• **Work order**: The pictures stay out; everything else in the entries below must be returned exactly.
Exercise materials below:
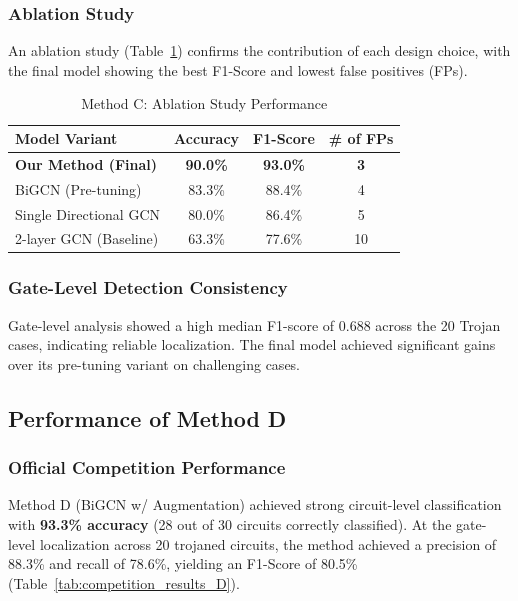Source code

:\documentclass[conference]{IEEEtran}
\begin{document}
\subsubsection{Ablation Study}
An ablation study (Table~\ref{tab:ablation_study_C}) confirms the contribution of each design choice, with the final model showing the best F1-Score and lowest false positives (FPs).

\begin{table}[h!]
    \centering
    \caption{Method C: Ablation Study Performance}
    \label{tab:ablation_study_C}
    \begin{tabular}{lccc}
        \toprule
        \textbf{Model Variant} & \textbf{Accuracy} & \textbf{F1-Score} & \textbf{\# of FPs} \\
        \midrule
        \textbf{Our Method (Final)} & \textbf{90.0\%} & \textbf{93.0\%} & \textbf{3} \\
        BiGCN (Pre-tuning) & 83.3\% & 88.4\% & 4 \\
        Single Directional GCN & 80.0\% & 86.4\% & 5 \\
        2-layer GCN (Baseline) & 63.3\% & 77.6\% & 10 \\
        \bottomrule
    \end{tabular}
\end{table}

\subsubsection{Gate-Level Detection Consistency}
Gate-level analysis showed a high median F1-score of 0.688 across the 20 Trojan cases, indicating reliable localization. The final model achieved significant gains over its pre-tuning variant on challenging cases.

\subsection{Performance of Method D}
\subsubsection{Official Competition Performance}
Method D (BiGCN w/ Augmentation) achieved strong circuit-level classification with \textbf{93.3\% accuracy} (28 out of 30 circuits correctly classified). At the gate-level localization across 20 trojaned circuits, the method achieved a precision of 88.3\% and recall of 78.6\%, yielding an F1-Score of 80.5\% (Table~\ref{tab:competition_results_D}).
\end{document}
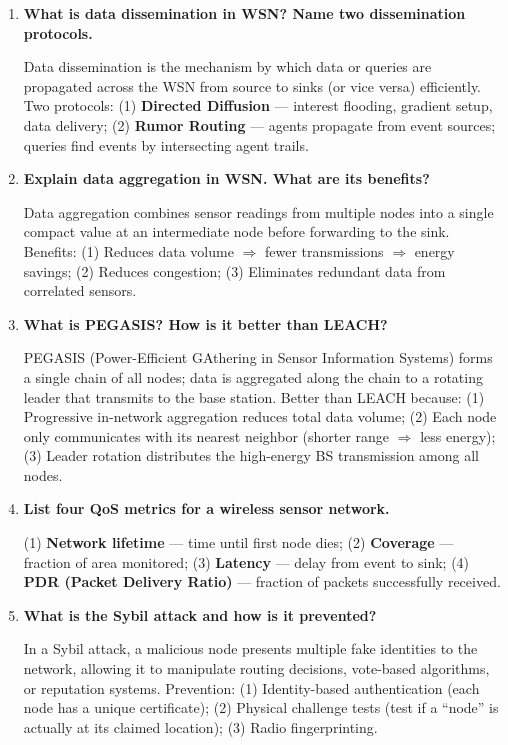 \documentclass[12pt,a4paper]{article}
\newcommand{\Q}[1]{\textbf{#1}\par\noindent\ignorespaces}
\begin{document}
\begin{tcolorbox}[exambox, title={\textbf{Frequently Asked / Viva Questions}}]
\begin{enumerate}[topsep=0pt, label=\textbf{Q\arabic*.}, itemsep=5pt]
  \item \Q{What is data dissemination in WSN? Name two dissemination protocols.}
  Data dissemination is the mechanism by which data or queries are propagated across the WSN from source to sinks (or vice versa) efficiently. Two protocols: (1) \textbf{Directed Diffusion} --- interest flooding, gradient setup, data delivery; (2) \textbf{Rumor Routing} --- agents propagate from event sources; queries find events by intersecting agent trails.

  \item \Q{Explain data aggregation in WSN. What are its benefits?}
  Data aggregation combines sensor readings from multiple nodes into a single compact value at an intermediate node before forwarding to the sink. Benefits: (1) Reduces data volume $\Rightarrow$ fewer transmissions $\Rightarrow$ energy savings; (2) Reduces congestion; (3) Eliminates redundant data from correlated sensors.

  \item \Q{What is PEGASIS? How is it better than LEACH?}
  PEGASIS (Power-Efficient GAthering in Sensor Information Systems) forms a single chain of all nodes; data is aggregated along the chain to a rotating leader that transmits to the base station. Better than LEACH because: (1) Progressive in-network aggregation reduces total data volume; (2) Each node only communicates with its nearest neighbor (shorter range $\Rightarrow$ less energy); (3) Leader rotation distributes the high-energy BS transmission among all nodes.

  \item \Q{List four QoS metrics for a wireless sensor network.}
  (1) \textbf{Network lifetime} --- time until first node dies; (2) \textbf{Coverage} --- fraction of area monitored; (3) \textbf{Latency} --- delay from event to sink; (4) \textbf{PDR (Packet Delivery Ratio)} --- fraction of packets successfully received.

  \item \Q{What is the Sybil attack and how is it prevented?}
  In a Sybil attack, a malicious node presents multiple fake identities to the network, allowing it to manipulate routing decisions, vote-based algorithms, or reputation systems. Prevention: (1) Identity-based authentication (each node has a unique certificate); (2) Physical challenge tests (test if a ``node'' is actually at its claimed location); (3) Radio fingerprinting.


\end{enumerate}
\end{tcolorbox}
\end{document}
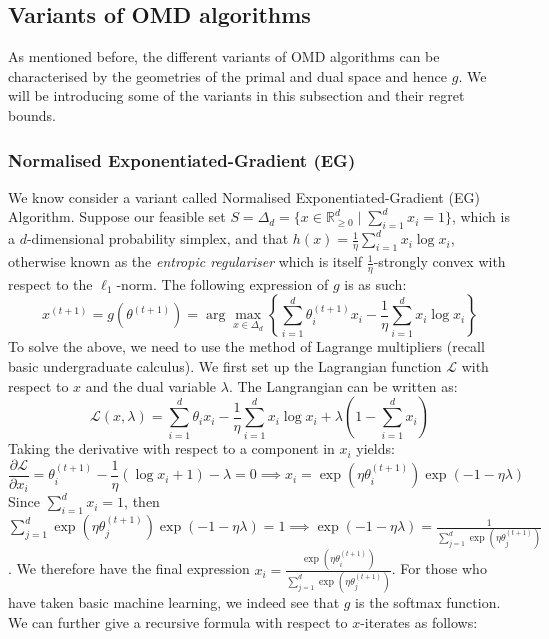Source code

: \subsection{Variants of OMD algorithms}
As mentioned before, the different variants of OMD algorithms can be characterised by the geometries of the primal and dual space and hence $g$. We will be introducing some of the variants in this subsection and their regret bounds.


\subsubsection{Normalised Exponentiated-Gradient (EG)}
\label{subsubsec:normalised_eg}
We know consider a variant called Normalised Exponentiated-Gradient (EG) \citep{kivinen1997exponentiated} Algorithm. Suppose our feasible set $S = \Delta_d = \{x \in \mathbb R^d_{\geq 0} \mid \sum_{i=1}^d x_i = 1\}$, which is a $d$-dimensional probability simplex, and that $h(x) = \frac{1}{\eta}\sum_{i=1}^d x_i \log x_i$, otherwise known as the \textit{entropic regulariser} which is itself $\frac{1}{\eta}$-strongly convex with respect to the $\ell_1$-norm. The following expression of $g$ is as such:
\begin{equation*}
    x^{(t+1)} = g(\theta^{(t+1)}) = \arg\max_{x \in \Delta_d} \left\{\sum_{i=1}^d \theta_i^{(t+1)}x_i - \frac{1}{\eta}\sum_{i=1}^d x_i \log x_i\right\}
\end{equation*}
To solve the above, we need to use the method of Lagrange multipliers (recall basic undergraduate calculus). We first set up the Lagrangian function $\mathcal L$ with respect to $x$ and the dual variable $\lambda$. The Langrangian can be written as:
\begin{equation}
    \mathcal L(x, \lambda) = \sum_{i=1}^d \theta_ix_i - \frac{1}{\eta}\sum_{i=1}^d x_i \log x_i + \lambda\left(1 - \sum_{i=1}^dx_i \right)
\end{equation}
Taking the derivative with respect to a component in $x_i$ yields:\begin{equation*}
    \frac{\partial \mathcal L}{\partial x_i} = \theta_i^{(t+1)}- \frac{1}{\eta}(\log x_i + 1) - \lambda = 0 \implies x_i = \exp(\eta \theta_i^{(t+1)})\exp(-1 - \eta \lambda)
    \end{equation*}
Since $\sum_{i=1}^d x_i = 1$, then $\sum_{j=1}^d \exp(\eta \theta_j^{(t+1)})\exp(-1 - \eta \lambda) = 1 \implies \exp(-1-\eta\lambda) = \frac{1}{\sum_{j=1}^d \exp(\eta \theta_j^{(t+1)})}$.
We therefore have the final expression $x_i = \frac{\exp(\eta \theta_i^{(t+1)})}{\sum_{j=1}^d \exp(\eta \theta_j^{(t+1)})}$. For those who have taken basic machine learning, we indeed see that $g$ is the softmax function. We can further give a recursive formula with respect to $x$-iterates as follows:

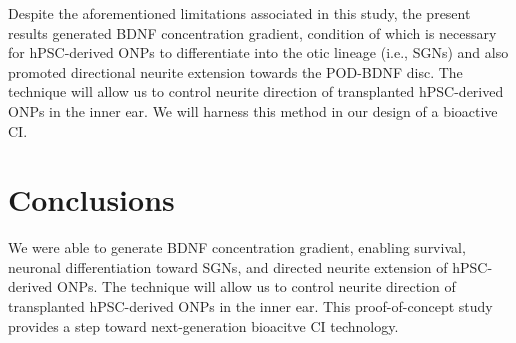 \documentclass[review]{elsarticle}
\begin{document}
\indent Despite the aforementioned limitations associated in this study, the present results generated BDNF concentration gradient, condition of which is necessary for hPSC-derived ONPs to differentiate into the otic lineage (i.e., SGNs) and also promoted directional neurite extension towards the POD-BDNF disc. The technique will allow us to control neurite direction of transplanted hPSC-derived ONPs in the inner ear. We will harness this method in our design of a bioactive CI. 


\section* {Conclusions}
We were able to generate BDNF concentration gradient, enabling survival, neuronal differentiation toward SGNs, and directed neurite extension of hPSC-derived ONPs. The technique will allow us to control neurite direction of transplanted hPSC-derived ONPs in the inner ear. This proof-of-concept study provides a step toward next-generation bioacitve CI technology. 
\end{document}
End of Exercise materials.
• **Response to the task**:
Source code

:\documentclass[conference]{IEEEtran}
\begin{document}
\subsubsection{Ablation Study}
An ablation study (Table~\ref{tab:ablation_study_C}) confirms the contribution of each design choice, with the final model showing the best F1-Score and lowest false positives (FPs).

\begin{table}[h!]
    \centering
    \caption{Method C: Ablation Study Performance}
    \label{tab:ablation_study_C}
    \begin{tabular}{lccc}
        \toprule
        \textbf{Model Variant} & \textbf{Accuracy} & \textbf{F1-Score} & \textbf{\# of FPs} \\
        \midrule
        \textbf{Our Method (Final)} & \textbf{90.0\%} & \textbf{93.0\%} & \textbf{3} \\
        BiGCN (Pre-tuning) & 83.3\% & 88.4\% & 4 \\
        Single Directional GCN & 80.0\% & 86.4\% & 5 \\
        2-layer GCN (Baseline) & 63.3\% & 77.6\% & 10 \\
        \bottomrule
    \end{tabular}
\end{table}

\subsubsection{Gate-Level Detection Consistency}
Gate-level analysis showed a high median F1-score of 0.688 across the 20 Trojan cases, indicating reliable localization. The final model achieved significant gains over its pre-tuning variant on challenging cases.

\subsection{Performance of Method D}
\subsubsection{Official Competition Performance}
Method D (BiGCN w/ Augmentation) achieved strong circuit-level classification with \textbf{93.3\% accuracy} (28 out of 30 circuits correctly classified). At the gate-level localization across 20 trojaned circuits, the method achieved a precision of 88.3\% and recall of 78.6\%, yielding an F1-Score of 80.5\% (Table~\ref{tab:competition_results_D}).
\end{document}
 \documentclass[12pt,a4paper]{article}
\newcommand{\Q}[1]{\textbf{#1}\par\noindent\ignorespaces}
\begin{document}
\begin{tcolorbox}[exambox, title={\textbf{Frequently Asked / Viva Questions}}]
\begin{enumerate}[topsep=0pt, label=\textbf{Q\arabic*.}, itemsep=5pt]
  \item \Q{What is data dissemination in WSN? Name two dissemination protocols.}
  Data dissemination is the mechanism by which data or queries are propagated across the WSN from source to sinks (or vice versa) efficiently. Two protocols: (1) \textbf{Directed Diffusion} --- interest flooding, gradient setup, data delivery; (2) \textbf{Rumor Routing} --- agents propagate from event sources; queries find events by intersecting agent trails.

  \item \Q{Explain data aggregation in WSN. What are its benefits?}
  Data aggregation combines sensor readings from multiple nodes into a single compact value at an intermediate node before forwarding to the sink. Benefits: (1) Reduces data volume $\Rightarrow$ fewer transmissions $\Rightarrow$ energy savings; (2) Reduces congestion; (3) Eliminates redundant data from correlated sensors.

  \item \Q{What is PEGASIS? How is it better than LEACH?}
  PEGASIS (Power-Efficient GAthering in Sensor Information Systems) forms a single chain of all nodes; data is aggregated along the chain to a rotating leader that transmits to the base station. Better than LEACH because: (1) Progressive in-network aggregation reduces total data volume; (2) Each node only communicates with its nearest neighbor (shorter range $\Rightarrow$ less energy); (3) Leader rotation distributes the high-energy BS transmission among all nodes.

  \item \Q{List four QoS metrics for a wireless sensor network.}
  (1) \textbf{Network lifetime} --- time until first node dies; (2) \textbf{Coverage} --- fraction of area monitored; (3) \textbf{Latency} --- delay from event to sink; (4) \textbf{PDR (Packet Delivery Ratio)} --- fraction of packets successfully received.

  \item \Q{What is the Sybil attack and how is it prevented?}
  In a Sybil attack, a malicious node presents multiple fake identities to the network, allowing it to manipulate routing decisions, vote-based algorithms, or reputation systems. Prevention: (1) Identity-based authentication (each node has a unique certificate); (2) Physical challenge tests (test if a ``node'' is actually at its claimed location); (3) Radio fingerprinting.


\end{enumerate}
\end{tcolorbox}
\end{document}
Source code

: \subsection{Variants of OMD algorithms}
As mentioned before, the different variants of OMD algorithms can be characterised by the geometries of the primal and dual space and hence $g$. We will be introducing some of the variants in this subsection and their regret bounds.


\subsubsection{Normalised Exponentiated-Gradient (EG)}
\label{subsubsec:normalised_eg}
We know consider a variant called Normalised Exponentiated-Gradient (EG) \citep{kivinen1997exponentiated} Algorithm. Suppose our feasible set $S = \Delta_d = \{x \in \mathbb R^d_{\geq 0} \mid \sum_{i=1}^d x_i = 1\}$, which is a $d$-dimensional probability simplex, and that $h(x) = \frac{1}{\eta}\sum_{i=1}^d x_i \log x_i$, otherwise known as the \textit{entropic regulariser} which is itself $\frac{1}{\eta}$-strongly convex with respect to the $\ell_1$-norm. The following expression of $g$ is as such:
\begin{equation*}
    x^{(t+1)} = g(\theta^{(t+1)}) = \arg\max_{x \in \Delta_d} \left\{\sum_{i=1}^d \theta_i^{(t+1)}x_i - \frac{1}{\eta}\sum_{i=1}^d x_i \log x_i\right\}
\end{equation*}
To solve the above, we need to use the method of Lagrange multipliers (recall basic undergraduate calculus). We first set up the Lagrangian function $\mathcal L$ with respect to $x$ and the dual variable $\lambda$. The Langrangian can be written as:
\begin{equation}
    \mathcal L(x, \lambda) = \sum_{i=1}^d \theta_ix_i - \frac{1}{\eta}\sum_{i=1}^d x_i \log x_i + \lambda\left(1 - \sum_{i=1}^dx_i \right)
\end{equation}
Taking the derivative with respect to a component in $x_i$ yields:\begin{equation*}
    \frac{\partial \mathcal L}{\partial x_i} = \theta_i^{(t+1)}- \frac{1}{\eta}(\log x_i + 1) - \lambda = 0 \implies x_i = \exp(\eta \theta_i^{(t+1)})\exp(-1 - \eta \lambda)
    \end{equation*}
Since $\sum_{i=1}^d x_i = 1$, then $\sum_{j=1}^d \exp(\eta \theta_j^{(t+1)})\exp(-1 - \eta \lambda) = 1 \implies \exp(-1-\eta\lambda) = \frac{1}{\sum_{j=1}^d \exp(\eta \theta_j^{(t+1)})}$.
We therefore have the final expression $x_i = \frac{\exp(\eta \theta_i^{(t+1)})}{\sum_{j=1}^d \exp(\eta \theta_j^{(t+1)})}$. For those who have taken basic machine learning, we indeed see that $g$ is the softmax function. We can further give a recursive formula with respect to $x$-iterates as follows:

 \documentclass[review]{elsarticle}
\begin{document}
\indent Despite the aforementioned limitations associated in this study, the present results generated BDNF concentration gradient, condition of which is necessary for hPSC-derived ONPs to differentiate into the otic lineage (i.e., SGNs) and also promoted directional neurite extension towards the POD-BDNF disc. The technique will allow us to control neurite direction of transplanted hPSC-derived ONPs in the inner ear. We will harness this method in our design of a bioactive CI. 


\section* {Conclusions}
We were able to generate BDNF concentration gradient, enabling survival, neuronal differentiation toward SGNs, and directed neurite extension of hPSC-derived ONPs. The technique will allow us to control neurite direction of transplanted hPSC-derived ONPs in the inner ear. This proof-of-concept study provides a step toward next-generation bioacitve CI technology. 
\end{document}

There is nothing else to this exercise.